Connecting Local Structure, Strain and Ionic Transport in the Fast Sodium Ion Conductor Na11+xSn2+xP1−xS12

Abstract On the road to highly performing solid electrolytes for solid state batteries, aliovalent substitution is a powerful strategy to improve the ionic conductivity. While the substitution allows optimization of the charge carrier concentration, effects on the local structure are often overlooked. Here, by pair distribution function analyses is shown that partial substitution of PS 4 3− by SnS 4 4− polyanion in the fast sodium ionic conductor Na 11+ x Sn 2+ x P 1− x S 12 results in discrepancies between the local and average structure.
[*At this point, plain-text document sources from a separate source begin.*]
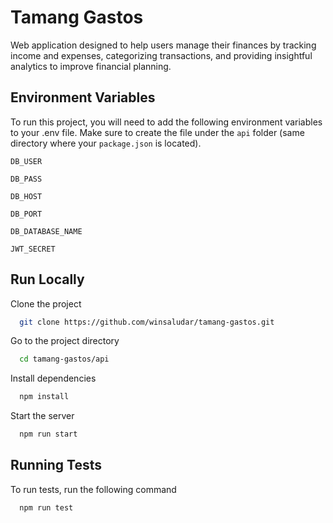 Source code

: # Tamang Gastos

Web application designed to help users manage their finances by tracking income and expenses, categorizing transactions, and providing insightful analytics to improve financial planning.

## Environment Variables

To run this project, you will need to add the following environment variables to your .env file.
Make sure to create the file under the `api` folder (same directory where your `package.json` is located).

`DB_USER`

`DB_PASS`

`DB_HOST`

`DB_PORT`

`DB_DATABASE_NAME`

`JWT_SECRET`

## Run Locally

Clone the project

```bash
  git clone https://github.com/winsaludar/tamang-gastos.git
```

Go to the project directory

```bash
  cd tamang-gastos/api
```

Install dependencies

```bash
  npm install
```

Start the server

```bash
  npm run start
```

## Running Tests

To run tests, run the following command

```bash
  npm run test
```
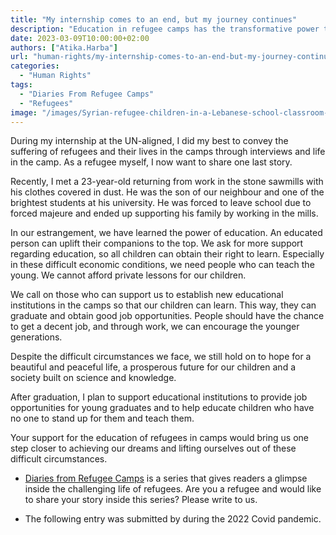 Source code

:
 ```yaml
---
title: "My internship comes to an end, but my journey continues"
description: "Education in refugee camps has the transformative power to break the chains of poverty and rebuild lives, bringing hope for a better tomorrow."
date: 2023-03-09T10:00:00+02:00
authors: ["Atika.Harba"]
url: "human-rights/my-internship-comes-to-an-end-but-my-journey-continues"
categories: 
  - "Human Rights"
tags: 
  - "Diaries From Refugee Camps"
  - "Refugees"
image: "/images/Syrian-refugee-children-in-a-Lebanese-school-classroom-.jpg"
---
```

During my internship at the UN-aligned, I did my best to convey the suffering of refugees and their lives in the camps through interviews and life in the camp. As a refugee myself, I now want to share one last story.

Recently, I met a 23-year-old returning from work in the stone sawmills with his clothes covered in dust. He was the son of our neighbour and one of the brightest students at his university. He was forced to leave school due to forced majeure and ended up supporting his family by working in the mills.

In our estrangement, we have learned the power of education. An educated person can uplift their companions to the top. We ask for more support regarding education, so all children can obtain their right to learn. Especially in these difficult economic conditions, we need people who can teach the young. We cannot afford private lessons for our children.

We call on those who can support us to establish new educational institutions in the camps so that our children can learn. This way, they can graduate and obtain good job opportunities. People should have the chance to get a decent job, and through work, we can encourage the younger generations.

Despite the difficult circumstances we face, we still hold on to hope for a beautiful and peaceful life, a prosperous future for our children and a society built on science and knowledge.

After graduation, I plan to support educational institutions to provide job opportunities for young graduates and to help educate children who have no one to stand up for them and teach them. 

Your support for the education of refugees in camps would bring us one step closer to achieving our dreams and lifting ourselves out of these difficult circumstances.

- [Diaries from Refugee Camps](https://un-aligned.org/tag/diaries-from-refugee-camps/) is a series that gives readers a glimpse inside the challenging life of refugees. Are you a refugee and would like to share your story inside this series? Please write to us. 

- The following entry was submitted by during the 2022 Covid pandemic.
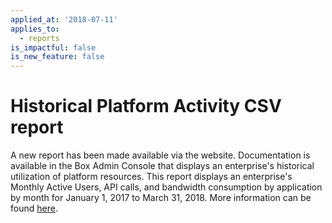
 ```yaml
---
applied_at: '2018-07-11'
applies_to:
  - reports
is_impactful: false
is_new_feature: false
---
```

# Historical Platform Activity CSV report

A new report has been made available via the website. Documentation is available
in the Box Admin Console that displays an enterprise's historical utilization of
platform resources. This report displays an enterprise's Monthly Active Users,
API calls, and bandwidth consumption by application by month for
January 1, 2017 to March 31, 2018. More information can be found
[here][platform_activity_csv].

[platform_activity_csv]: https://community.box.com/t5/How-to-Guides-for-Admins/Running-the-Platform-Activity-Report/ta-p/58620
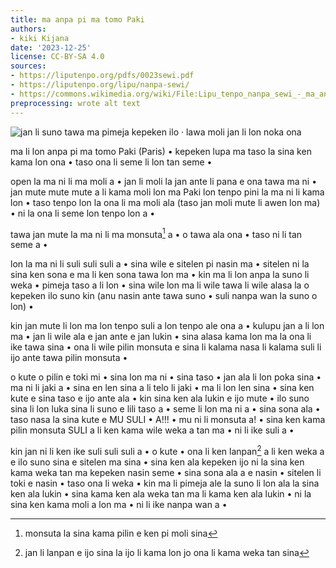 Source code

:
 ```yaml
---
title: ma anpa pi ma tomo Paki
authors:
- kiki Kijana
date: '2023-12-25'
license: CC-BY-SA 4.0
sources:
- https://liputenpo.org/pdfs/0023sewi.pdf
- https://liputenpo.org/lipu/nanpa-sewi/
- https://commons.wikimedia.org/wiki/File:Lipu_tenpo_nanpa_sewi_-_ma_anpa_pi_ma_tomo_Paki.png
preprocessing: wrote alt text
---
```


![jan li suno tawa ma pimeja kepeken ilo · lawa moli jan li lon noka ona](https://upload.wikimedia.org/wikipedia/commons/1/12/Lipu_tenpo_nanpa_sewi_-_ma_anpa_pi_ma_tomo_Paki.png)

ma li lon anpa pi ma tomo Paki (Paris) • kepeken lupa ma taso la sina ken kama lon ona • taso ona li seme li lon tan seme •

open la ma ni li ma moli a • jan li moli la jan ante li pana e ona tawa ma ni • jan mute mute mute a li kama moli lon ma Paki lon tenpo pini la ma ni li kama lon • taso tenpo lon la ona li ma moli ala (taso jan moli mute li awen lon ma) • ni la ona li seme lon tenpo lon a •

tawa jan mute la ma ni li ma monsuta[^1] a • o tawa ala ona • taso ni li tan seme a •

lon la ma ni li suli suli suli a • sina wile e sitelen pi nasin ma • sitelen ni la sina ken sona e ma li ken sona tawa lon ma • kin ma li lon anpa la suno li weka • pimeja taso a li lon • sina wile lon ma li wile tawa li wile alasa la o kepeken ilo suno kin (anu nasin ante tawa suno • suli nanpa wan la suno o lon) •

kin jan mute li lon ma lon tenpo suli a lon tenpo ale ona a • kulupu jan a li lon ma • jan li wile ala e jan ante e jan lukin • sina alasa kama lon ma la ona li ike tawa sina • ona li wile pilin monsuta e sina li kalama nasa li kalama suli li ijo ante tawa pilin monsuta •

o kute o pilin e toki mi • sina lon ma ni • sina taso • jan ala li lon poka sina • ma ni li jaki a • sina en len sina a li telo li jaki • ma li lon len sina • sina ken kute e sina taso e ijo ante ala • kin sina ken ala lukin e ijo mute • ilo suno sina li lon luka sina li suno e lili taso a • seme li lon ma ni a • sina sona ala • taso nasa la sina kute e MU SULI • A!!! • mu ni li monsuta a! • sina ken kama pilin monsuta SULI a li ken kama wile weka a tan ma • ni li ike suli a •

kin jan ni li ken ike suli suli suli a • o kute • ona li ken lanpan[^2] a li ken weka a e ilo suno sina e sitelen ma sina • sina ken ala kepeken ijo ni la sina ken kama weka tan ma kepeken nasin seme • sina sona ala a e nasin • sitelen li toki e nasin • taso ona li weka • kin ma li pimeja ale la suno li lon ala la sina ken ala lukin • sina kama ken ala weka tan ma li kama ken ala lukin • ni la sina ken kama moli a lon ma • ni li ike nanpa wan a •

[^1]: monsuta la sina kama pilin e ken pi moli sina
[^2]: jan li lanpan e ijo sina la ijo li kama lon jo ona li kama weka tan sina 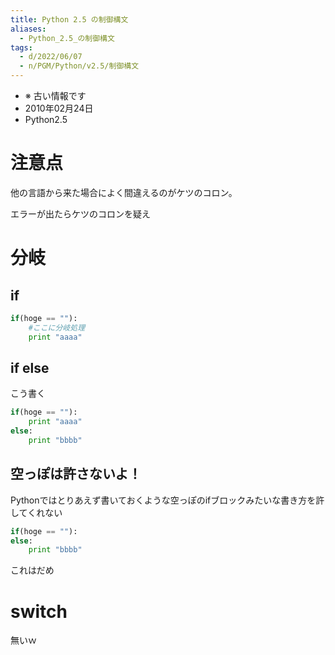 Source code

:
 ```yaml
---
title: Python 2.5 の制御構文
aliases:
  - Python_2.5_の制御構文
tags:
  - d/2022/06/07
  - n/PGM/Python/v2.5/制御構文
---
```


- ※ 古い情報です
- 2010年02月24日
- Python2.5 


注意点
================================================================================
他の言語から来た場合によく間違えるのがケツのコロン。

エラーが出たらケツのコロンを疑え

分岐
================================================================================
if
--------------------------------------------------------------------------------
```python
if(hoge == ""):
    #ここに分岐処理
    print "aaaa"
```

if else
--------------------------------------------------------------------------------
こう書く

```python
if(hoge == ""):
    print "aaaa"
else:
    print "bbbb"
```


空っぽは許さないよ！
--------------------------------------------------------------------------------
Pythonではとりあえず書いておくような空っぽのifブロックみたいな書き方を許してくれない
```python
if(hoge == ""):
else:
    print "bbbb"
```

これはだめ

switch
================================================================================
無いｗ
The significantly larger SnS 4 4− polyanions lead to inhomogeneities in the local environments of sodium ions and induce micro strain in the material. The combination of nuclear magnetic resonance spectroscopy and quasi‐elastic neutron scattering reveals a decrease in the activation energy of fast local ionic jumps. The substitution widens the bottleneck size of some diffusion pathways, and a correlation between the increased strain and improved local ionic transport is observed. Local frustrations caused by the induced inhomogeneities may flatten the energy landscape and lead to the detected decrease in the activation barrier. Understanding these effects of cationic substitution on the local structure, induced crystallographic strain and ionic transport can open up new possibilities to design fast conducting solid electrolytes.